Rendered images with source text
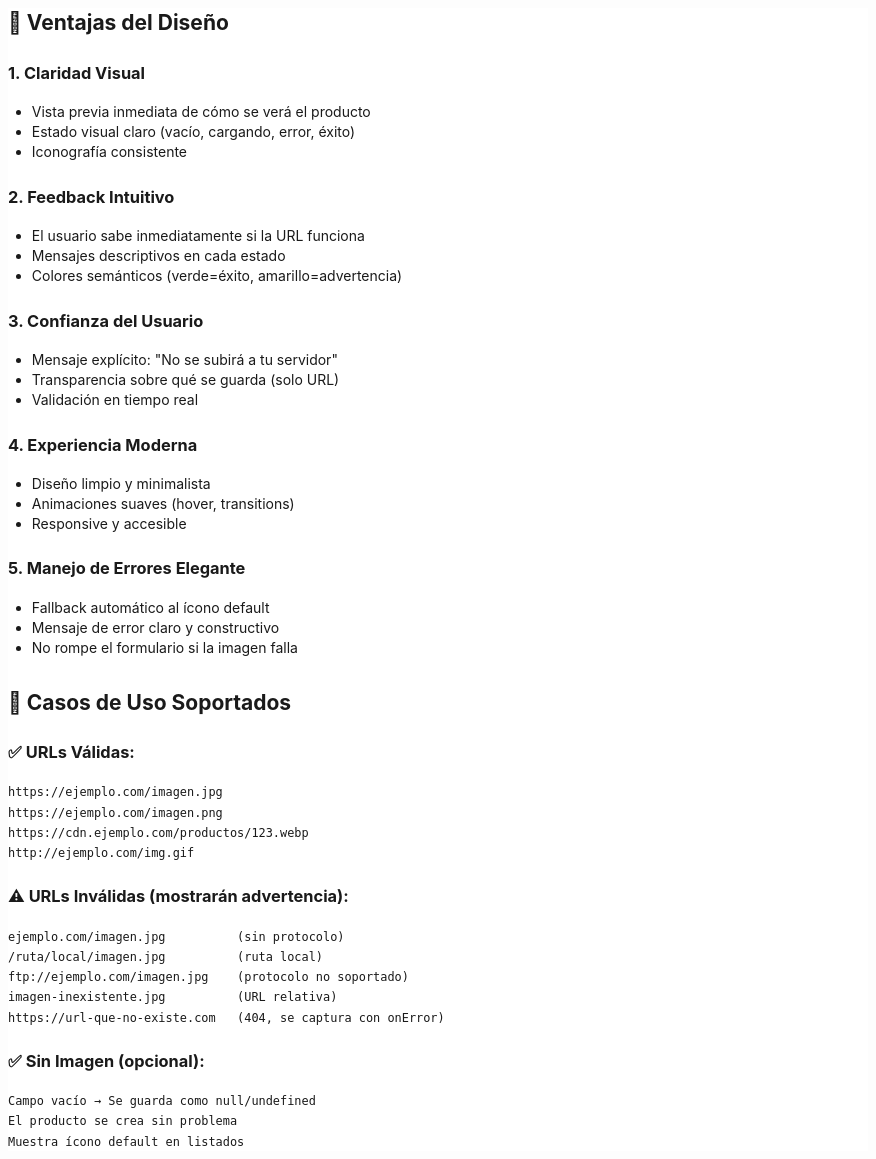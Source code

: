 ## 🎯 Ventajas del Diseño

### 1. **Claridad Visual**
- Vista previa inmediata de cómo se verá el producto
- Estado visual claro (vacío, cargando, error, éxito)
- Iconografía consistente

### 2. **Feedback Intuitivo**
- El usuario sabe inmediatamente si la URL funciona
- Mensajes descriptivos en cada estado
- Colores semánticos (verde=éxito, amarillo=advertencia)

### 3. **Confianza del Usuario**
- Mensaje explícito: "No se subirá a tu servidor"
- Transparencia sobre qué se guarda (solo URL)
- Validación en tiempo real

### 4. **Experiencia Moderna**
- Diseño limpio y minimalista
- Animaciones suaves (hover, transitions)
- Responsive y accesible

### 5. **Manejo de Errores Elegante**
- Fallback automático al ícono default
- Mensaje de error claro y constructivo
- No rompe el formulario si la imagen falla

## 📝 Casos de Uso Soportados

### ✅ URLs Válidas:
```
https://ejemplo.com/imagen.jpg
https://ejemplo.com/imagen.png
https://cdn.ejemplo.com/productos/123.webp
http://ejemplo.com/img.gif
```

### ⚠️ URLs Inválidas (mostrarán advertencia):
```
ejemplo.com/imagen.jpg          (sin protocolo)
/ruta/local/imagen.jpg          (ruta local)
ftp://ejemplo.com/imagen.jpg    (protocolo no soportado)
imagen-inexistente.jpg          (URL relativa)
https://url-que-no-existe.com   (404, se captura con onError)
```

### ✅ Sin Imagen (opcional):
```
Campo vacío → Se guarda como null/undefined
El producto se crea sin problema
Muestra ícono default en listados
```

◆ **Your instructions**:
The response should consist of the entries above, given again exactly and free of pictures.

◆ **Answer section**:
Source code

: ## 🎯 Ventajas del Diseño

### 1. **Claridad Visual**
- Vista previa inmediata de cómo se verá el producto
- Estado visual claro (vacío, cargando, error, éxito)
- Iconografía consistente

### 2. **Feedback Intuitivo**
- El usuario sabe inmediatamente si la URL funciona
- Mensajes descriptivos en cada estado
- Colores semánticos (verde=éxito, amarillo=advertencia)

### 3. **Confianza del Usuario**
- Mensaje explícito: "No se subirá a tu servidor"
- Transparencia sobre qué se guarda (solo URL)
- Validación en tiempo real

### 4. **Experiencia Moderna**
- Diseño limpio y minimalista
- Animaciones suaves (hover, transitions)
- Responsive y accesible

### 5. **Manejo de Errores Elegante**
- Fallback automático al ícono default
- Mensaje de error claro y constructivo
- No rompe el formulario si la imagen falla

## 📝 Casos de Uso Soportados

### ✅ URLs Válidas:
```
https://ejemplo.com/imagen.jpg
https://ejemplo.com/imagen.png
https://cdn.ejemplo.com/productos/123.webp
http://ejemplo.com/img.gif
```

### ⚠️ URLs Inválidas (mostrarán advertencia):
```
ejemplo.com/imagen.jpg          (sin protocolo)
/ruta/local/imagen.jpg          (ruta local)
ftp://ejemplo.com/imagen.jpg    (protocolo no soportado)
imagen-inexistente.jpg          (URL relativa)
https://url-que-no-existe.com   (404, se captura con onError)
```

### ✅ Sin Imagen (opcional):
```
Campo vacío → Se guarda como null/undefined
El producto se crea sin problema
Muestra ícono default en listados
```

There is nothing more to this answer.